Em momento algum, porém, previa-se a demolição dos dois complexos esportivos situados junto ao Maracanã. Ela só começa a ser aventada quando surge a proposta de entregar à iniciativa privada a exploração do novo estádio.
Qualidade que o Rio merece
Segundo informou o governo do estado, em nota ao Jornal do Brasil, o objetivo de transformar o estádio um grande centro de entretenimento fez com que o estado precisasse "contratar uma empresa com reconhecida experiência na gestão de estádios, capaz de manter o Maracanã em um alto padrão de qualidade que a população do Rio de Janeiro e seus visitantes merecem".
O comunicado também afirma que, "após estudos, o governo concluiu que não seria possível fazer a concessão antes da reforma do estádio". Ao perceber os gastos com manutenção e demais intervenções necessárias, "o estado decidiu entregar a administração do complexo à iniciativa privada, que deverá realizar uma série de investimentos (que totalizarão R$ 469 milhões)".
Ou seja, a reforma está sendo sustentada com dinheiro público para depois se entregar a administração do estádio à iniciativa privada em nome de alguns investimentos a serem feitos, tais como a modernização do ginásio do Maracanãzinho, a construção e a operação do Museu do Futebol, a instalação e a operação de estacionamentos, além da criação de uma área com bares, restaurantes e lojas, incluindo a infraestrutura de iluminação, pavimentação e drenagem.
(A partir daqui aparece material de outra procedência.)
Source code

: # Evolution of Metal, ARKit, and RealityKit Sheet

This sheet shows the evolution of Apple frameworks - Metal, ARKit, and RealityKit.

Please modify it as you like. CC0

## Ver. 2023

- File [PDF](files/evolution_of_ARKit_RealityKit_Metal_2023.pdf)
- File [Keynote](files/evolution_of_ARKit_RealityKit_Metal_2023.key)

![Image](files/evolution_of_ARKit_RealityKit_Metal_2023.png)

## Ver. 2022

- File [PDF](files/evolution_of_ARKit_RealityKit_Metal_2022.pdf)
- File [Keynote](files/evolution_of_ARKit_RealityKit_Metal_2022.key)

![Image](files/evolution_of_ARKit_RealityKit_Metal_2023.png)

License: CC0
Todos, portanto, irão gerar recursos a quem o explorar, assim como o próprio Maracanã.
Pelos planos do governo, neste mês de dezembro será lançado ao edital de licitação da exploração por 35 anos do complexo do Novo Maracanã. As especulações apontam que um dos principais candidatos será a o mega empresário Eike Batista, através da empresa IMX. O mesmo Eike que sustenta projetos como o das UPPs e também emprestou avião para a viagem a lazer do governador Sérgio Cabral.
"Destruição criativa"
A construção desta área de entretenimento no Maracanã é que está provocando a demolição dos complexos esportivos, do antigo Museu do Índio e da escola municipal Friendenreich. Oficialmente, porém, o governo explica a demolição como a necessidade de criar uma área de escoamento do público que garanta a acessibilidade do público. Ideia que é contestada tecnicamente por quem lida com a questão profissionalmente.
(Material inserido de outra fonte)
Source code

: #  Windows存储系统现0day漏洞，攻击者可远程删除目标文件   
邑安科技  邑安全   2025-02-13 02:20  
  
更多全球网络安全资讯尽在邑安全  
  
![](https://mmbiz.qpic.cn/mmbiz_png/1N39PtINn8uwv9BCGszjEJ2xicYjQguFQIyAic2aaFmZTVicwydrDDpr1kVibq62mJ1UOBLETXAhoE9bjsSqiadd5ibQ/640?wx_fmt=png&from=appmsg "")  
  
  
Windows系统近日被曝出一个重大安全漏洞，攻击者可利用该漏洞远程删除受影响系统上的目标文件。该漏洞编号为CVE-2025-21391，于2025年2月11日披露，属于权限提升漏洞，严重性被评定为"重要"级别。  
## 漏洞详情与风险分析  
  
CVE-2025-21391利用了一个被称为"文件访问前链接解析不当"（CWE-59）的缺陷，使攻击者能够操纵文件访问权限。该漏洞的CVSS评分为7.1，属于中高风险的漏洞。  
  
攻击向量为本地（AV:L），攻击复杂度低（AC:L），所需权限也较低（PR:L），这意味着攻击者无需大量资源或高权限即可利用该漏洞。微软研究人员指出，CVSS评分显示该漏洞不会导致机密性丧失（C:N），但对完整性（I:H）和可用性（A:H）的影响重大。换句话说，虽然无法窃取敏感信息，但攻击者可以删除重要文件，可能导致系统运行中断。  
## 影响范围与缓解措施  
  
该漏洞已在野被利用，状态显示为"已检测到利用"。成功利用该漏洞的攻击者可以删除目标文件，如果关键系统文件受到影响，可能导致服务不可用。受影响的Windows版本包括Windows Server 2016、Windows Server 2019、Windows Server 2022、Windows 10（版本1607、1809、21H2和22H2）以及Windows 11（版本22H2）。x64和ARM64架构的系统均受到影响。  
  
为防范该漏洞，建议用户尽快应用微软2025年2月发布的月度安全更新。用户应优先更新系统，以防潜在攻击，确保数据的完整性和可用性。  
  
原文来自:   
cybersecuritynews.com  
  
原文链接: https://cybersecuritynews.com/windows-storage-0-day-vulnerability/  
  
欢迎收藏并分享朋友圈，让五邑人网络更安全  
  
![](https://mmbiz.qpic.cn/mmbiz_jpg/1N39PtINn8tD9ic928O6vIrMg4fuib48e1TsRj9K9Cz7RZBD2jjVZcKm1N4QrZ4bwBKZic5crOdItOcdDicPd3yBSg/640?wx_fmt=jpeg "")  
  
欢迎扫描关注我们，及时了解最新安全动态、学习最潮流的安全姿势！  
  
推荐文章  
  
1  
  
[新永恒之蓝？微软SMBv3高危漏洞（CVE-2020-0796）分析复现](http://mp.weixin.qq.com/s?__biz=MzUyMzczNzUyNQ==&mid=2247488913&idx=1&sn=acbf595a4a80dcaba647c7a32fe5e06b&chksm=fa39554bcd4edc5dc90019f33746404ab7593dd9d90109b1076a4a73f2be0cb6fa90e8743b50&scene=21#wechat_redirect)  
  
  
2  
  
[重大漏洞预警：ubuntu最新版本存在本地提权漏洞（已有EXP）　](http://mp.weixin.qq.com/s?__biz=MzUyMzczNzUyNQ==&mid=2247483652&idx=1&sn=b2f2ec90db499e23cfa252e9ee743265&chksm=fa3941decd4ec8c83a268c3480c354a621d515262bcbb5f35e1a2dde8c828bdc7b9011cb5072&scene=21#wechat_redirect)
Segundo Christopher Gaffney, professor visitante de Arquitetura da UFF e pesquisador do Maracanã desde 2004, as demandas a que se referem o governo sobre escoamento de pessoas serviria apenas para esvaziar todo o estádio em oito minutos, com todos os presentes caminhando na mesma direção.
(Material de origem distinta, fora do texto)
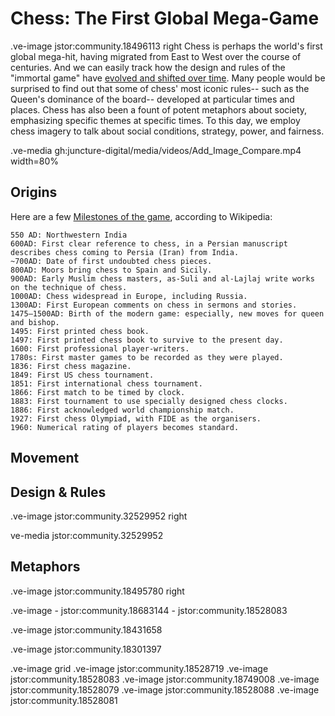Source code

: # Chess: The First Global Mega-Game
.ve-image jstor:community.18496113 right
Chess is perhaps the world's first global mega-hit, having migrated from East to West over the course of centuries. And we can easily track how the design and rules of the "immortal game" have [evolved and shifted over time](https://www.chess.com/article/view/the-10-most-important-moments-in-chess-history). Many people would be surprised to find out that some of chess' most iconic rules-- such as the Queen's dominance of the board-- developed at particular times and places. Chess has also been a fount of potent metaphors about society, emphasizing specific themes at specific times. To this day, we employ chess imagery to talk about social conditions, strategy, power, and fairness.


.ve-media gh:juncture-digital/media/videos/Add_Image_Compare.mp4 width=80%




## Origins


Here are a few [Milestones of the game](https://simple.wikipedia.org/wiki/History_of_chess), according to Wikipedia:

    550 AD: Northwestern India
    600AD: First clear reference to chess, in a Persian manuscript describes chess coming to Persia (Iran) from India.
    ~700AD: Date of first undoubted chess pieces.
    800AD: Moors bring chess to Spain and Sicily.
    900AD: Early Muslim chess masters, as-Suli and al-Lajlaj write works on the technique of chess.
    1000AD: Chess widespread in Europe, including Russia.
    1300AD: First European comments on chess in sermons and stories.
    1475–1500AD: Birth of the modern game: especially, new moves for queen and bishop.
    1495: First printed chess book.
    1497: First printed chess book to survive to the present day.
    1600: First professional player-writers.
    1780s: First master games to be recorded as they were played.
    1836: First chess magazine.
    1849: First US chess tournament.
    1851: First international chess tournament.
    1866: First match to be timed by clock.
    1883: First tournament to use specially designed chess clocks.
    1886: First acknowledged world championship match.
    1927: First chess Olympiad, with FIDE as the organisers.
    1960: Numerical rating of players becomes standard.


## Movement



## Design & Rules
.ve-image jstor:community.32529952 right

ve-media jstor:community.32529952

## Metaphors





















.ve-image jstor:community.18495780 right



.ve-image
    - jstor:community.18683144
    - jstor:community.18528083


.ve-image jstor:community.18431658

.ve-image jstor:community.18301397



.ve-image grid
.ve-image jstor:community.18528719
.ve-image jstor:community.18528083
.ve-image jstor:community.18749008
.ve-image jstor:community.18528079
.ve-image jstor:community.18528088
.ve-image jstor:community.18528081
“A própria ideia de uma arena multiuso é que as pessoas ficassem no estádio por mais tempo. Eles contradizem sua própria lógica. Esse escoamento é para esvaziar o estádio em oito minutos e caso as pessoas fossem todas na mesma direção, mas não são todos que usam o metrô e o trem”, ponderou.
Gaffney também analisou que, ao mesmo tempo, não foram feitos investimentos para ampliar a capacidade do sistema de transporte ferroviária na região, que conta com a estação Maracanã apenas. Com isso, os torcedores sairiam rapidamente do estádio, mas se afunilariam nos acessos aos transportes públicos. “Se tivessem uma lógica sólida, fariam uma reestruturação urbana mais geral. O raciocínio não faz sentido”, completou.
O professor também chamou a atenção para o fato de o Brasil ser o único país-sede da Copa do Mundo que está destruindo empreendimentos esportivos para construir empreendimentos de entretenimento. “A marca deste projeto é a falta de criatividade. A única lógica é a da destruição criativa”, disparou.